-------- Information --------

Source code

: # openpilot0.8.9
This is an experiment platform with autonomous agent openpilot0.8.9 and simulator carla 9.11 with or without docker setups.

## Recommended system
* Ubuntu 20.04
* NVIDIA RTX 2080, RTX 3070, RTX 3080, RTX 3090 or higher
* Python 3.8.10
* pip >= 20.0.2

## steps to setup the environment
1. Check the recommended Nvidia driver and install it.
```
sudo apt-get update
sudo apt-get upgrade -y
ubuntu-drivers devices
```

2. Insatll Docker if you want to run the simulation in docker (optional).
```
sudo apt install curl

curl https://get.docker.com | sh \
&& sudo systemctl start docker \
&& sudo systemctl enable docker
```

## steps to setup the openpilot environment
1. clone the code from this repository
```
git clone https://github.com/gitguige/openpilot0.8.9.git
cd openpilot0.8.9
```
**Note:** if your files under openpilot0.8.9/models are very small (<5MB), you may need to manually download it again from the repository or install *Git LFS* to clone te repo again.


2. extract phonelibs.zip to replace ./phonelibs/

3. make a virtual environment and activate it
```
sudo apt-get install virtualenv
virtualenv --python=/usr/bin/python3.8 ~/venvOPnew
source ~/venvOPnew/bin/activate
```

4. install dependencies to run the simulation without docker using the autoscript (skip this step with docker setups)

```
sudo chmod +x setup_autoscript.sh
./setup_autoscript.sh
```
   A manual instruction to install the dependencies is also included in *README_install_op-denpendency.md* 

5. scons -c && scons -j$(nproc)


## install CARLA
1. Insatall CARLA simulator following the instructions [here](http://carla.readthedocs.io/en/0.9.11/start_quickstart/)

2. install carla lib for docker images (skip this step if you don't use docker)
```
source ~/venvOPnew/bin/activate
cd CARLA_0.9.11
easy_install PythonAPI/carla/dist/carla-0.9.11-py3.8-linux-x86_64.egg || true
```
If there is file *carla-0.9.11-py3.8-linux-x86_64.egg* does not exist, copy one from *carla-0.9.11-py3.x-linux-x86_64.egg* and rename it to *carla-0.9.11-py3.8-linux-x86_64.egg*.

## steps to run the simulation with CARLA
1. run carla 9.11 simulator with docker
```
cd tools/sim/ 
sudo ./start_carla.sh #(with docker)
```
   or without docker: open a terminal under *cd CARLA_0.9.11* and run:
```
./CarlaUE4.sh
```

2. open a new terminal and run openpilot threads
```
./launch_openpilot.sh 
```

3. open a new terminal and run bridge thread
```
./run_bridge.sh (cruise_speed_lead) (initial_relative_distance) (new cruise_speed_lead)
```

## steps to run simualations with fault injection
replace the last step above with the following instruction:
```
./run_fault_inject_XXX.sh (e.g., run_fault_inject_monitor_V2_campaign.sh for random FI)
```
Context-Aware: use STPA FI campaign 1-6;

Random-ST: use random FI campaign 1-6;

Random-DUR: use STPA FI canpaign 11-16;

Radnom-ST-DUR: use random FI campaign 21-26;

--------

◆ Instructions to follow
Nothing but an exact copy of the lines from the first one above through the line holding "## steps to setup the environment" should be returned.

◆ Result below
Source code

: # openpilot0.8.9
This is an experiment platform with autonomous agent openpilot0.8.9 and simulator carla 9.11 with or without docker setups.

## Recommended system
* Ubuntu 20.04
* NVIDIA RTX 2080, RTX 3070, RTX 3080, RTX 3090 or higher
* Python 3.8.10
* pip >= 20.0.2

## steps to setup the environment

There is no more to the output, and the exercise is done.